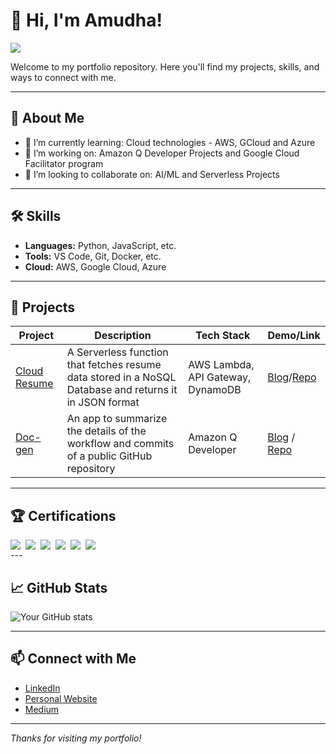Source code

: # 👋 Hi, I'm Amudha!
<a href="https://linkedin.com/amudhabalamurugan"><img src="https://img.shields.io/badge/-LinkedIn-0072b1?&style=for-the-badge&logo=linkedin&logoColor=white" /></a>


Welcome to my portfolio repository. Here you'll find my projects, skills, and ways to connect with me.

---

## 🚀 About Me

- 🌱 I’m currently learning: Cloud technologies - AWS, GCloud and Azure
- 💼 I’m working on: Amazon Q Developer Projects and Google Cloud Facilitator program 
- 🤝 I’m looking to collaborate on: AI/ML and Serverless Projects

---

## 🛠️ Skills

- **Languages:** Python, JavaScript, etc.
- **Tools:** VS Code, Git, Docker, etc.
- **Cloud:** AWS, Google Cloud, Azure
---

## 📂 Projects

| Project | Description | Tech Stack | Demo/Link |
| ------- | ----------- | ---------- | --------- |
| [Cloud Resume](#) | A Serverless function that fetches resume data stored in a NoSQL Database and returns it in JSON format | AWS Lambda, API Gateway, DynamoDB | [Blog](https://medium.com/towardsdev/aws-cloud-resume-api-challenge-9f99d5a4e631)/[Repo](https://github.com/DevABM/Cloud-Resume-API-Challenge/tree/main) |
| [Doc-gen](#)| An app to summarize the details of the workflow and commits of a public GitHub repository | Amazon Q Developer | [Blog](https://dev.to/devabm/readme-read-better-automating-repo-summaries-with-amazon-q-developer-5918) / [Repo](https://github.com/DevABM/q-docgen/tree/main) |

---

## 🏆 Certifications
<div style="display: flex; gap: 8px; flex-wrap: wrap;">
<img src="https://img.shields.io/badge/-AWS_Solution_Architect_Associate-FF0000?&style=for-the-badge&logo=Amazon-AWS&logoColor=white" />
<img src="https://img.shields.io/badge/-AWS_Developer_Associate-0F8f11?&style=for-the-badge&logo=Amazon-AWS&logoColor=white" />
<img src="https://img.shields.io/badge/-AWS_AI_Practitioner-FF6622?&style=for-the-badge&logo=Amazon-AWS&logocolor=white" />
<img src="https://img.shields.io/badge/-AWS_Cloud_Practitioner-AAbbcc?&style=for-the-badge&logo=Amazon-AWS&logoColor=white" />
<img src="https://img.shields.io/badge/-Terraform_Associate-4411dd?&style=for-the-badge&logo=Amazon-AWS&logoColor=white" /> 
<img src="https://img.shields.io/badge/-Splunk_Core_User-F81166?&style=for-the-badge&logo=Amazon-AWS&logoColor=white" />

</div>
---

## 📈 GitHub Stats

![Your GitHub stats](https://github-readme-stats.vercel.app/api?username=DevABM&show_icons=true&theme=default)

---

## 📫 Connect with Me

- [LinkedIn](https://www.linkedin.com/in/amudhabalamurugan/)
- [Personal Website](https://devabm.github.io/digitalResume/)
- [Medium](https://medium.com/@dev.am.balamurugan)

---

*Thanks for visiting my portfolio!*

==

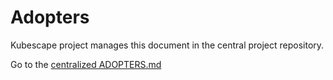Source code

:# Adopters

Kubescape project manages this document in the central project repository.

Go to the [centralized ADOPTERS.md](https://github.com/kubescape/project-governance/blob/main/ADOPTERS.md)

Activity: Set down exactly the lines of the data above, beginning with the line that has "- 🤝 I’m looking" and ending with the line that has "flex; gap: 8px;", and no others.

Solution for this problem:
- 🤝 I’m looking to collaborate on: AI/ML and Serverless Projects

---

## 🛠️ Skills

- **Languages:** Python, JavaScript, etc.
- **Tools:** VS Code, Git, Docker, etc.
- **Cloud:** AWS, Google Cloud, Azure
---

## 📂 Projects

| Project | Description | Tech Stack | Demo/Link |
| ------- | ----------- | ---------- | --------- |
| [Cloud Resume](#) | A Serverless function that fetches resume data stored in a NoSQL Database and returns it in JSON format | AWS Lambda, API Gateway, DynamoDB | [Blog](https://medium.com/towardsdev/aws-cloud-resume-api-challenge-9f99d5a4e631)/[Repo](https://github.com/DevABM/Cloud-Resume-API-Challenge/tree/main) |
| [Doc-gen](#)| An app to summarize the details of the workflow and commits of a public GitHub repository | Amazon Q Developer | [Blog](https://dev.to/devabm/readme-read-better-automating-repo-summaries-with-amazon-q-developer-5918) / [Repo](https://github.com/DevABM/q-docgen/tree/main) |

---

## 🏆 Certifications
<div style="display: flex; gap: 8px; flex-wrap: wrap;">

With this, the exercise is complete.